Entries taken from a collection
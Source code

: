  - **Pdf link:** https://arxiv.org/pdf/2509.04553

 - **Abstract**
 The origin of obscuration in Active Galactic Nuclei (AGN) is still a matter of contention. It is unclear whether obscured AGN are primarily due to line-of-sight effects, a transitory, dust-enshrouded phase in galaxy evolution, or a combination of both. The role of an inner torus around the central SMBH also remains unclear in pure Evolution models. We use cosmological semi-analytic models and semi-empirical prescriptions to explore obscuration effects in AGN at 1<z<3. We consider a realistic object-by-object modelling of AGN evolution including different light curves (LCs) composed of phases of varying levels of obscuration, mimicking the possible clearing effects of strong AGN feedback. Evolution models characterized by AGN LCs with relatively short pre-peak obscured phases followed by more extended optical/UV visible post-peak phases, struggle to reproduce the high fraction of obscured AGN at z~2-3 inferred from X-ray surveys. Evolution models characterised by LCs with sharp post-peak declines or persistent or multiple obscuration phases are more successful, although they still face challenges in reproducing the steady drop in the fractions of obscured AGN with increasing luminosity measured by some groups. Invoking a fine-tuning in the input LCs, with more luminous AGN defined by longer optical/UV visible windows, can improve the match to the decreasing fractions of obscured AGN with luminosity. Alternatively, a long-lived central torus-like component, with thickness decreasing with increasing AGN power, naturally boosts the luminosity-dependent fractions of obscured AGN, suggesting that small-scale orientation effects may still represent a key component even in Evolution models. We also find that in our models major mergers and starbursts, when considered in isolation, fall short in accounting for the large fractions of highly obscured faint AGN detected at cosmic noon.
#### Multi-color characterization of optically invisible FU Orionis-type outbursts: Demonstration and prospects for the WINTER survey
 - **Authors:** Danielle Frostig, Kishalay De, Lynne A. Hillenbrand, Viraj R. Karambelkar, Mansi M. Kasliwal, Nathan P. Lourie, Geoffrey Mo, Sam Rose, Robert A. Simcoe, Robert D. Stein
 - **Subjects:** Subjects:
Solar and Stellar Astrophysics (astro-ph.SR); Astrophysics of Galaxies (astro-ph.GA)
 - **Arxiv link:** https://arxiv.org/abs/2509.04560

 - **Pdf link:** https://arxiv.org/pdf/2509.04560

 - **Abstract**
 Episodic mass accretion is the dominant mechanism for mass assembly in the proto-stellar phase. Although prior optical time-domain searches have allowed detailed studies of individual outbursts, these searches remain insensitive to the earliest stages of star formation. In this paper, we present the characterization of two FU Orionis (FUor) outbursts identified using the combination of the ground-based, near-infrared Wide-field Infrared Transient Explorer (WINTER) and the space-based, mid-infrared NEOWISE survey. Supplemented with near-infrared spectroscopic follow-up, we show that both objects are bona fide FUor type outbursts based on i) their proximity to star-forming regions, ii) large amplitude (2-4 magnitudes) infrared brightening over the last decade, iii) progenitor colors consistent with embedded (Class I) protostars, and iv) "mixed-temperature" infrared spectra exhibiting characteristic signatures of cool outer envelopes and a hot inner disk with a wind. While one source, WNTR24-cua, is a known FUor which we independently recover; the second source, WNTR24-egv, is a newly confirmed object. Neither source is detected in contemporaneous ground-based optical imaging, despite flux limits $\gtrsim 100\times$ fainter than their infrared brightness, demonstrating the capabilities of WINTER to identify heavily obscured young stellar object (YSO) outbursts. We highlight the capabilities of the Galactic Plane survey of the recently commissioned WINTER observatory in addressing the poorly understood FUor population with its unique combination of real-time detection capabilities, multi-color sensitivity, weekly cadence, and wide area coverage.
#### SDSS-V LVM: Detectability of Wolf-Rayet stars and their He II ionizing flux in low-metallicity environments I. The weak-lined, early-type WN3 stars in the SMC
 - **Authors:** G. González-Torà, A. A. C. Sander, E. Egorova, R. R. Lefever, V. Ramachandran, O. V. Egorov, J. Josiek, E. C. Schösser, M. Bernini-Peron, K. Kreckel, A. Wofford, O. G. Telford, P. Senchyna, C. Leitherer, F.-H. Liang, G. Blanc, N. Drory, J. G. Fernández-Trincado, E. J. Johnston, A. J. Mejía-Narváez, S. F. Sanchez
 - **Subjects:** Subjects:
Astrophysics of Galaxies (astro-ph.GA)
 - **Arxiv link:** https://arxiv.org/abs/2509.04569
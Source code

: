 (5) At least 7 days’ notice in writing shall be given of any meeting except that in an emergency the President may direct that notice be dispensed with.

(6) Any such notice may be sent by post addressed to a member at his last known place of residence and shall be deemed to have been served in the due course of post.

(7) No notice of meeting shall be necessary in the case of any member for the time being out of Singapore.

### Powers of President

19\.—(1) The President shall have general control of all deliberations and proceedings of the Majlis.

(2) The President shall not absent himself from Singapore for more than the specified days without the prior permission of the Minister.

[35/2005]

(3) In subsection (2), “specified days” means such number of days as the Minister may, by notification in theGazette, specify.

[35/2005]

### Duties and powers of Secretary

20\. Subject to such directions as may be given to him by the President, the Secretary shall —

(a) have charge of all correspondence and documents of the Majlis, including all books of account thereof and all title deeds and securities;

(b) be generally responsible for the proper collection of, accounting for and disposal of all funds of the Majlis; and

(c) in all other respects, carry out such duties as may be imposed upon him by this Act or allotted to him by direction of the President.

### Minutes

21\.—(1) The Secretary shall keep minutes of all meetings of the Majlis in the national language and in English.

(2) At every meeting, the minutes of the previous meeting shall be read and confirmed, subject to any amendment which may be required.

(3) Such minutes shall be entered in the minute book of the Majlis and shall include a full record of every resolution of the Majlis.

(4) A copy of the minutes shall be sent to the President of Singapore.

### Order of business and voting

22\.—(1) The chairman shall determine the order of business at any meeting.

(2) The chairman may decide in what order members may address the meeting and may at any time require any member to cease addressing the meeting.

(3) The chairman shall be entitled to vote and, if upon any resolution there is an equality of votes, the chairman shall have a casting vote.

## TO DO
Please output the exact lines of the records above, beginning with the first and stopping after the line that holds "The origin of", and nothing else.

## REPLY
Source code

:  - **Pdf link:** https://arxiv.org/pdf/2509.04553

 - **Abstract**
 The origin of obscuration in Active Galactic Nuclei (AGN) is still a matter of contention. It is unclear whether obscured AGN are primarily due to line-of-sight effects, a transitory, dust-enshrouded phase in galaxy evolution, or a combination of both. The role of an inner torus around the central SMBH also remains unclear in pure Evolution models. We use cosmological semi-analytic models and semi-empirical prescriptions to explore obscuration effects in AGN at 1<z<3. We consider a realistic object-by-object modelling of AGN evolution including different light curves (LCs) composed of phases of varying levels of obscuration, mimicking the possible clearing effects of strong AGN feedback. Evolution models characterized by AGN LCs with relatively short pre-peak obscured phases followed by more extended optical/UV visible post-peak phases, struggle to reproduce the high fraction of obscured AGN at z~2-3 inferred from X-ray surveys. Evolution models characterised by LCs with sharp post-peak declines or persistent or multiple obscuration phases are more successful, although they still face challenges in reproducing the steady drop in the fractions of obscured AGN with increasing luminosity measured by some groups. Invoking a fine-tuning in the input LCs, with more luminous AGN defined by longer optical/UV visible windows, can improve the match to the decreasing fractions of obscured AGN with luminosity. Alternatively, a long-lived central torus-like component, with thickness decreasing with increasing AGN power, naturally boosts the luminosity-dependent fractions of obscured AGN, suggesting that small-scale orientation effects may still represent a key component even in Evolution models. We also find that in our models major mergers and starbursts, when considered in isolation, fall short in accounting for the large fractions of highly obscured faint AGN detected at cosmic noon.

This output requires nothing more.